Most people live their lives believing three lies: 1) That they’re a good driver; 2) that they’re funny; and 3) that they’re a good listener.
Dietrich Bonhoeffer, a pastor in Germany during World War II who vigorously opposed Hitler’s regime, wrote an amazing and challenging book on what it looks like to live in Christian community. The book’s called Life Together. Here’s some links on where you can buy it (Koorong is a rip-off, I’d advise going elsewhere on this one):
One of the facets he deals with is that when it comes to loving people, how we go at actually listening is key. Almost everyone thinks that they’re a good listener. But Bonhoeffer’s view comes as a stinging rebuke to most of us. Who hasn’t listened like this at some point? Maybe this is how you normally listen to people.

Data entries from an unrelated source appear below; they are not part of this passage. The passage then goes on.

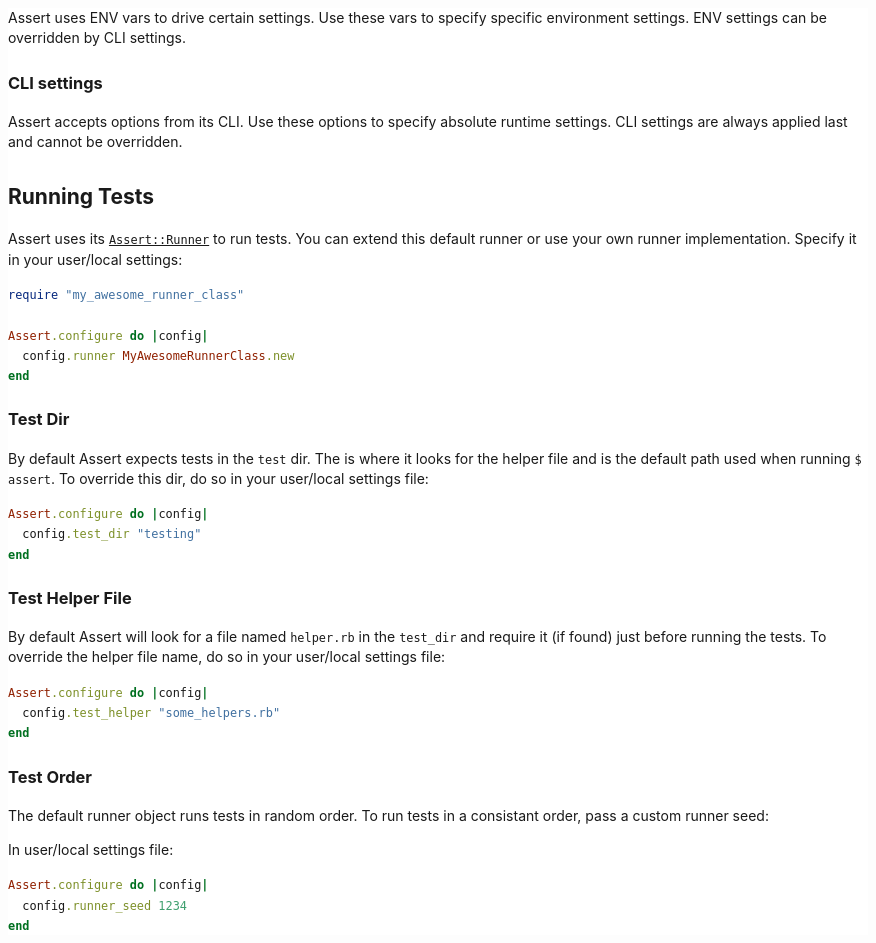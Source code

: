 Assert uses ENV vars to drive certain settings.  Use these vars to specify specific environment settings.  ENV settings can be overridden by CLI settings.

### CLI settings

Assert accepts options from its CLI.  Use these options to specify absolute runtime settings.  CLI settings are always applied last and cannot be overridden.

## Running Tests

Assert uses its [`Assert::Runner`](/lib/assert/runner.rb) to run tests.  You can extend this default runner or use your own runner implementation.  Specify it in your user/local settings:

```ruby
require "my_awesome_runner_class"

Assert.configure do |config|
  config.runner MyAwesomeRunnerClass.new
end
```

### Test Dir

By default Assert expects tests in the `test` dir.  The is where it looks for the helper file and is the default path used when running `$ assert`.  To override this dir, do so in your user/local settings file:

```ruby
Assert.configure do |config|
  config.test_dir "testing"
end
```

### Test Helper File

By default Assert will look for a file named `helper.rb` in the `test_dir` and require it (if found) just before running the tests.  To override the helper file name, do so in your user/local settings file:

```ruby
Assert.configure do |config|
  config.test_helper "some_helpers.rb"
end
```

### Test Order

The default runner object runs tests in random order.  To run tests in a consistant order, pass a custom runner seed:

In user/local settings file:

```ruby
Assert.configure do |config|
  config.runner_seed 1234
end
```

“Brotherly pastoral care is essentially distinguished from preaching by the fact that, added to the task of speaking the Word, there is an obligation of listening. There is a kind of listening with half an ear that presumes already to know what the other person has to say. It is an impatient, inattentive listening, that despises the brother and is only waiting for a chance to speak and so get rid of the other person. This is no fulfilment to our obligation, and it is certain that here too our attitude towards our brother only reflects our relationship to God.”
Dietrich Bonhoeffer, Life Together
How we listen really matters.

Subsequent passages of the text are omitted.